WHAT YOU ARE ASKED TO DO: Your answer must contain only the lines from the one containing "陕西省环保局局长 何发理：" through the end of the entries below, reproduced character for character.

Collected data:

↓

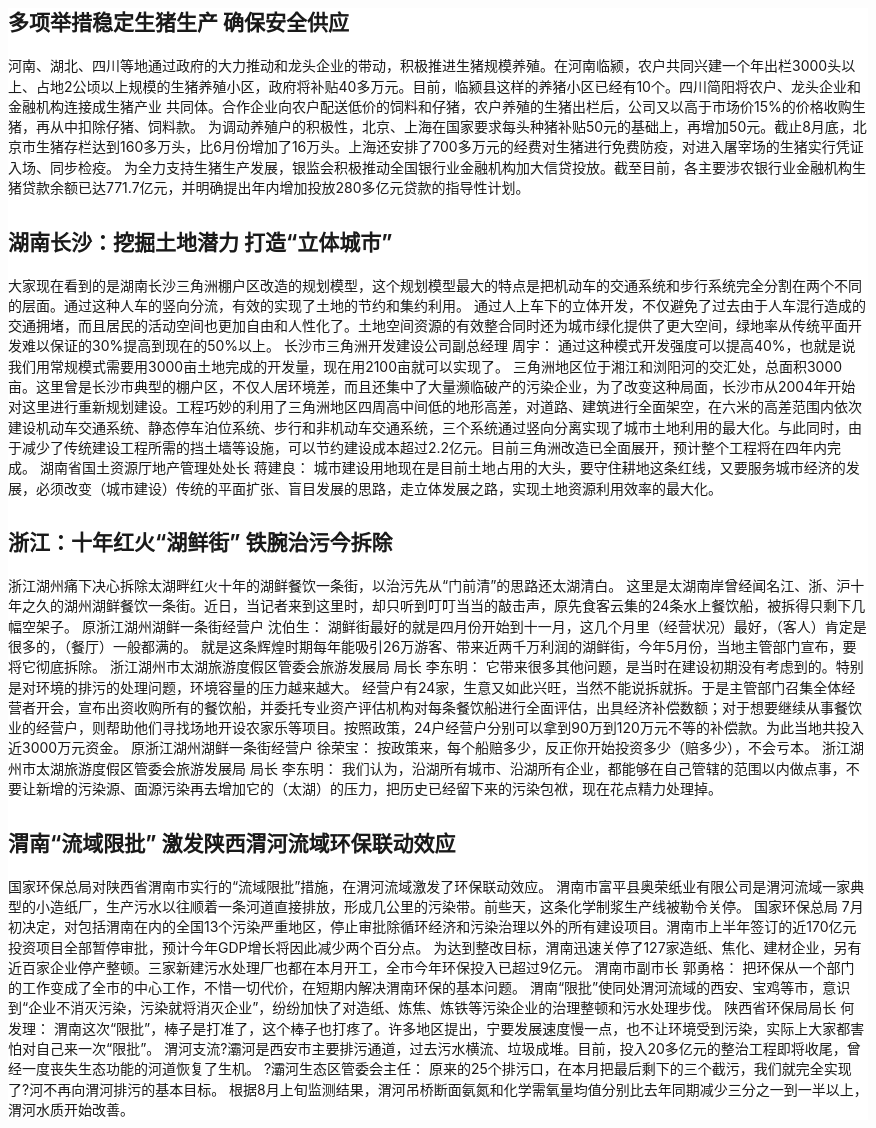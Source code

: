 
## 多项举措稳定生猪生产 确保安全供应


河南、湖北、四川等地通过政府的大力推动和龙头企业的带动，积极推进生猪规模养殖。在河南临颍，农户共同兴建一个年出栏3000头以上、占地2公顷以上规模的生猪养殖小区，政府将补贴40多万元。目前，临颍县这样的养猪小区已经有10个。四川简阳将农户、龙头企业和金融机构连接成生猪产业 共同体。合作企业向农户配送低价的饲料和仔猪，农户养殖的生猪出栏后，公司又以高于市场价15%的价格收购生猪，再从中扣除仔猪、饲料款。
为调动养殖户的积极性，北京、上海在国家要求每头种猪补贴50元的基础上，再增加50元。截止8月底，北京市生猪存栏达到160多万头，比6月份增加了16万头。上海还安排了700多万元的经费对生猪进行免费防疫，对进入屠宰场的生猪实行凭证入场、同步检疫。
为全力支持生猪生产发展，银监会积极推动全国银行业金融机构加大信贷投放。截至目前，各主要涉农银行业金融机构生猪贷款余额已达771.7亿元，并明确提出年内增加投放280多亿元贷款的指导性计划。


## 湖南长沙：挖掘土地潜力 打造“立体城市”


大家现在看到的是湖南长沙三角洲棚户区改造的规划模型，这个规划模型最大的特点是把机动车的交通系统和步行系统完全分割在两个不同的层面。通过这种人车的竖向分流，有效的实现了土地的节约和集约利用。
通过人上车下的立体开发，不仅避免了过去由于人车混行造成的交通拥堵，而且居民的活动空间也更加自由和人性化了。土地空间资源的有效整合同时还为城市绿化提供了更大空间，绿地率从传统平面开发难以保证的30%提高到现在的50%以上。
长沙市三角洲开发建设公司副总经理 周宇：
通过这种模式开发强度可以提高40%，也就是说我们用常规模式需要用3000亩土地完成的开发量，现在用2100亩就可以实现了。
三角洲地区位于湘江和浏阳河的交汇处，总面积3000亩。这里曾是长沙市典型的棚户区，不仅人居环境差，而且还集中了大量濒临破产的污染企业，为了改变这种局面，长沙市从2004年开始对这里进行重新规划建设。工程巧妙的利用了三角洲地区四周高中间低的地形高差，对道路、建筑进行全面架空，在六米的高差范围内依次建设机动车交通系统、静态停车泊位系统、步行和非机动车交通系统，三个系统通过竖向分离实现了城市土地利用的最大化。与此同时，由于减少了传统建设工程所需的挡土墙等设施，可以节约建设成本超过2.2亿元。目前三角洲改造已全面展开，预计整个工程将在四年内完成。
湖南省国土资源厅地产管理处处长 蒋建良：
城市建设用地现在是目前土地占用的大头，要守住耕地这条红线，又要服务城市经济的发展，必须改变（城市建设）传统的平面扩张、盲目发展的思路，走立体发展之路，实现土地资源利用效率的最大化。


## 浙江：十年红火“湖鲜街” 铁腕治污今拆除


浙江湖州痛下决心拆除太湖畔红火十年的湖鲜餐饮一条街，以治污先从“门前清”的思路还太湖清白。
这里是太湖南岸曾经闻名江、浙、沪十年之久的湖州湖鲜餐饮一条街。近日，当记者来到这里时，却只听到叮叮当当的敲击声，原先食客云集的24条水上餐饮船，被拆得只剩下几幅空架子。
原浙江湖州湖鲜一条街经营户 沈伯生：
湖鲜街最好的就是四月份开始到十一月，这几个月里（经营状况）最好，（客人）肯定是很多的，（餐厅）一般都满的。
就是这条辉煌时期每年能吸引26万游客、带来近两千万利润的湖鲜街，今年5月份，当地主管部门宣布，要将它彻底拆除。
浙江湖州市太湖旅游度假区管委会旅游发展局 局长 李东明：
它带来很多其他问题，是当时在建设初期没有考虑到的。特别是对环境的排污的处理问题，环境容量的压力越来越大。 
经营户有24家，生意又如此兴旺，当然不能说拆就拆。于是主管部门召集全体经营者开会，宣布出资收购所有的餐饮船，并委托专业资产评估机构对每条餐饮船进行全面评估，出具经济补偿数额；对于想要继续从事餐饮业的经营户，则帮助他们寻找场地开设农家乐等项目。按照政策，24户经营户分别可以拿到90万到120万元不等的补偿款。为此当地共投入近3000万元资金。
原浙江湖州湖鲜一条街经营户 徐荣宝：
按政策来，每个船赔多少，反正你开始投资多少（赔多少），不会亏本。 
浙江湖州市太湖旅游度假区管委会旅游发展局 局长 李东明：
我们认为，沿湖所有城市、沿湖所有企业，都能够在自己管辖的范围以内做点事，不要让新增的污染源、面源污染再去增加它的（太湖）的压力，把历史已经留下来的污染包袱，现在花点精力处理掉。


## 渭南“流域限批” 激发陕西渭河流域环保联动效应


国家环保总局对陕西省渭南市实行的“流域限批”措施，在渭河流域激发了环保联动效应。
渭南市富平县奥荣纸业有限公司是渭河流域一家典型的小造纸厂，生产污水以往顺着一条河道直接排放，形成几公里的污染带。前些天，这条化学制浆生产线被勒令关停。
国家环保总局 7月初决定，对包括渭南在内的全国13个污染严重地区，停止审批除循环经济和污染治理以外的所有建设项目。渭南市上半年签订的近170亿元投资项目全部暂停审批，预计今年GDP增长将因此减少两个百分点。
为达到整改目标，渭南迅速关停了127家造纸、焦化、建材企业，另有近百家企业停产整顿。三家新建污水处理厂也都在本月开工，全市今年环保投入已超过9亿元。
渭南市副市长 郭勇格：
把环保从一个部门的工作变成了全市的中心工作，不惜一切代价，在短期内解决渭南环保的基本问题。
渭南“限批”使同处渭河流域的西安、宝鸡等市，意识到“企业不消灭污染，污染就将消灭企业”，纷纷加快了对造纸、炼焦、炼铁等污染企业的治理整顿和污水处理步伐。
陕西省环保局局长 何发理：
渭南这次“限批”，棒子是打准了，这个棒子也打疼了。许多地区提出，宁要发展速度慢一点，也不让环境受到污染，实际上大家都害怕对自己来一次“限批”。
渭河支流?灞河是西安市主要排污通道，过去污水横流、垃圾成堆。目前，投入20多亿元的整治工程即将收尾，曾经一度丧失生态功能的河道恢复了生机。
?灞河生态区管委会主任：
原来的25个排污口，在本月把最后剩下的三个截污，我们就完全实现了?河不再向渭河排污的基本目标。
根据8月上旬监测结果，渭河吊桥断面氨氮和化学需氧量均值分别比去年同期减少三分之一到一半以上，渭河水质开始改善。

↑

RESPONSE:
陕西省环保局局长 何发理：
渭南这次“限批”，棒子是打准了，这个棒子也打疼了。许多地区提出，宁要发展速度慢一点，也不让环境受到污染，实际上大家都害怕对自己来一次“限批”。
渭河支流?灞河是西安市主要排污通道，过去污水横流、垃圾成堆。目前，投入20多亿元的整治工程即将收尾，曾经一度丧失生态功能的河道恢复了生机。
?灞河生态区管委会主任：
原来的25个排污口，在本月把最后剩下的三个截污，我们就完全实现了?河不再向渭河排污的基本目标。
根据8月上旬监测结果，渭河吊桥断面氨氮和化学需氧量均值分别比去年同期减少三分之一到一半以上，渭河水质开始改善。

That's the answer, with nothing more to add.